- _WORK TO BE COMPLETED_
Look through the data below. Show each line where the string "edgelists" occurs.

- _MATERIAL FOR THIS TASK_

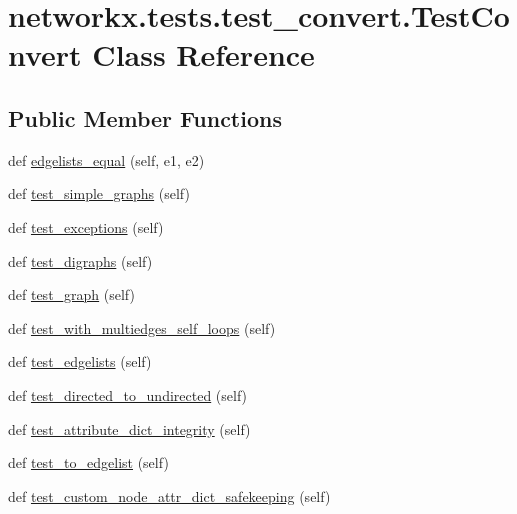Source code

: \hypertarget{classnetworkx_1_1tests_1_1test__convert_1_1TestConvert}{}\section{networkx.\+tests.\+test\+\_\+convert.\+Test\+Convert Class Reference}
\label{classnetworkx_1_1tests_1_1test__convert_1_1TestConvert}
\subsection*{Public Member Functions}
\begin{DoxyCompactItemize}
\item 
def \hyperlink{classnetworkx_1_1tests_1_1test__convert_1_1TestConvert_af8e0229cc6e80ec6426c32030db7825c}{edgelists\+\_\+equal} (self, e1, e2)
\item 
def \hyperlink{classnetworkx_1_1tests_1_1test__convert_1_1TestConvert_abdbd4bec537b4f1b758aa6c2cf129e78}{test\+\_\+simple\+\_\+graphs} (self)
\item 
def \hyperlink{classnetworkx_1_1tests_1_1test__convert_1_1TestConvert_ae0f51681c42db6b6c641d8e80a970bc0}{test\+\_\+exceptions} (self)
\item 
def \hyperlink{classnetworkx_1_1tests_1_1test__convert_1_1TestConvert_a2f0f575b768114846b72173dba2a9e76}{test\+\_\+digraphs} (self)
\item 
def \hyperlink{classnetworkx_1_1tests_1_1test__convert_1_1TestConvert_a36c3ff4d62bd6d104282557ca4ddec88}{test\+\_\+graph} (self)
\item 
def \hyperlink{classnetworkx_1_1tests_1_1test__convert_1_1TestConvert_a2e41e4bc087d633a7c4de2e3b64d39b1}{test\+\_\+with\+\_\+multiedges\+\_\+self\+\_\+loops} (self)
\item 
def \hyperlink{classnetworkx_1_1tests_1_1test__convert_1_1TestConvert_aaf5871459120c8ad68c92c7ccd68c47c}{test\+\_\+edgelists} (self)
\item 
def \hyperlink{classnetworkx_1_1tests_1_1test__convert_1_1TestConvert_ae9c245277384e7d9a4e2a12b0a2558fd}{test\+\_\+directed\+\_\+to\+\_\+undirected} (self)
\item 
def \hyperlink{classnetworkx_1_1tests_1_1test__convert_1_1TestConvert_a5803042fd7ac601bb4b57845cb9f9431}{test\+\_\+attribute\+\_\+dict\+\_\+integrity} (self)
\item 
def \hyperlink{classnetworkx_1_1tests_1_1test__convert_1_1TestConvert_a0d5a6d7af0192de01fc979db879c1acf}{test\+\_\+to\+\_\+edgelist} (self)
\item 
def \hyperlink{classnetworkx_1_1tests_1_1test__convert_1_1TestConvert_a07d9d1dceaedec956b93af649989b370}{test\+\_\+custom\+\_\+node\+\_\+attr\+\_\+dict\+\_\+safekeeping} (self)
\end{DoxyCompactItemize}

- _ANSWER TO THIS PROBLEM_
def \hyperlink{classnetworkx_1_1tests_1_1test__convert_1_1TestConvert_af8e0229cc6e80ec6426c32030db7825c}{edgelists\+\_\+equal} (self, e1, e2)
def \hyperlink{classnetworkx_1_1tests_1_1test__convert_1_1TestConvert_aaf5871459120c8ad68c92c7ccd68c47c}{test\+\_\+edgelists} (self)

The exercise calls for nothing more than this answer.